China's annual inflation rate accelerated to 4.5 percent in January, well ahead of market expectations and breaking a five-month trend of easing price pressures as consumers ramped up spending during the Chinese Lunar New Year holiday season.
Provided January's jump higher does not turn into a trend, many economists expect inflation in February to soften and continue the pattern through 2012 to likely come in below 4 percent for the year as a whole, leaving China's policy of targeted monetary and fiscal easing intact.
"Since late November, food prices have climbed again, driven by seasonality and holiday demand before Chinese New Year. However, momentum has so far remained within the normal seasonal pattern," UBS analysts wrote in a note to clients.
"On the other hand, non-food inflation kept moderating on slowing growth momentum," they added. "With inflation trending down, we do not expect it to constrain further policy easing in the upcoming quarters."
Economists say the seasonal factor makes the January data particularly hard to read given that food prices, comprising roughly a third of China's consumer price index, typically rise ahead of and into the week-long official holiday.
The distorting impact of the Lunar New Year has led the government to delay the release of factory output, investment and retail sales data for January. It will combine them with February numbers published in March to smooth out the impact.
The central bank has been easing policy gently since the autumn to maintain money supply and credit creation in a bid to underpin economic growth, which is forecast to slow to 8.2 percent in the first quarter from 8.9 percent in the previous quarter, a Reuters poll shows.

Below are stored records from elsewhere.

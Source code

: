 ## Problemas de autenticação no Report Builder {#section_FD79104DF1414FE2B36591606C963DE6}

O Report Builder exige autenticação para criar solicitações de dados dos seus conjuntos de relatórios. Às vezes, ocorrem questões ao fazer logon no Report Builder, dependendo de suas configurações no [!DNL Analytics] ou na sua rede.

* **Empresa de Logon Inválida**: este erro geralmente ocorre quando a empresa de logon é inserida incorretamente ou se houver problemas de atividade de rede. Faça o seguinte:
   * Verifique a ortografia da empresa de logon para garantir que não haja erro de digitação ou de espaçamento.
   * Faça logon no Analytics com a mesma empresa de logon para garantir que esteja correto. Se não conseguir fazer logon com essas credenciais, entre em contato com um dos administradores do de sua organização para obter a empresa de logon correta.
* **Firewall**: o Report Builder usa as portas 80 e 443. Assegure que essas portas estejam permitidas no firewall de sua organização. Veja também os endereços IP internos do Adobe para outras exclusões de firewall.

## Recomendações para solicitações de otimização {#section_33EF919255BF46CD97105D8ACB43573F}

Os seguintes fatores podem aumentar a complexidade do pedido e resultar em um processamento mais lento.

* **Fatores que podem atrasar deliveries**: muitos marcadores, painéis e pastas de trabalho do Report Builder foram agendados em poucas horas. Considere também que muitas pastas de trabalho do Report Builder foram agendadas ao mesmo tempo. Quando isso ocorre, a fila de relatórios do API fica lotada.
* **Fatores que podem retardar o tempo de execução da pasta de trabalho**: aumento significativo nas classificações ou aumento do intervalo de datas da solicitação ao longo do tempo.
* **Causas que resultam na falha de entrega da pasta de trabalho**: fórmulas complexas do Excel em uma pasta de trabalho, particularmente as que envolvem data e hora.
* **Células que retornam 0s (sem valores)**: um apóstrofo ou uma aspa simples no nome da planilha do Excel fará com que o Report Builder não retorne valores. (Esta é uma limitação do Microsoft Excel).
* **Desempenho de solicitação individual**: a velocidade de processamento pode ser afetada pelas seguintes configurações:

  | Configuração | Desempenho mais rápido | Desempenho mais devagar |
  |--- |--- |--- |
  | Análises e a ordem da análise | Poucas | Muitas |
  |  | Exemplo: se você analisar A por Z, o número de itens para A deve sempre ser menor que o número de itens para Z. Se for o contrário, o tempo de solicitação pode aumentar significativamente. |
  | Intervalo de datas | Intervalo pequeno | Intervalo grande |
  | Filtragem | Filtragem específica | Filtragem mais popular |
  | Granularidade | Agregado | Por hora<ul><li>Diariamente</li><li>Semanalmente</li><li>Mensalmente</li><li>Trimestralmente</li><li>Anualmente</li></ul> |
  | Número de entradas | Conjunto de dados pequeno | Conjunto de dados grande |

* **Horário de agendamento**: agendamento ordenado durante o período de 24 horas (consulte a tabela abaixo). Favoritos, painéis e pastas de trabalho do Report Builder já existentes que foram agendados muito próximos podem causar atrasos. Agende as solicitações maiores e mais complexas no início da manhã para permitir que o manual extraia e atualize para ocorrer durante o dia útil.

The annual rate of producer price inflation, at 0.7 percent, came in just below forecasts of 0.8 percent, underscoring the potential for downside surprises for corporate China as a deteriorating global backdrop knocks demand for goods from the factories of the world's second-largest economy.
Pro-Growth Policy Focus
China's pro-growth policy stance has replaced fighting inflation as the most urgent priority against that uncertain global outlook, but Chinese officials still warn against complacency on consumer prices.
A near-term upside risk to CPI could come from rising fuel prices after China on Wednesday raised the ceiling for retail prices of gasoline and diesel by 3 to 4 percent.
It was the first hike in 10 months and a move that lifts prices to record highs.
The People's Bank of China cut banks' reserve requirements for the first time in three years in November. More reserve ratio cuts are expected in coming months.
A Reuters poll conducted last month showed the central bank may cut the reserve ratio by a total of 200 bps throughout 2012 to 19 percent.
Most analysts seem to be sticking to their forecasts so far and few believe the central bank will cut interest rates this year, with annual inflation staying stubbornly higher than the one-year deposit rate of 3.5 percent.
China's leaders are aiming for a minimum rate of economic growth of 7.5 percent this year and annual inflation near 4 percent, sources familiar with government plans told Reuters last month.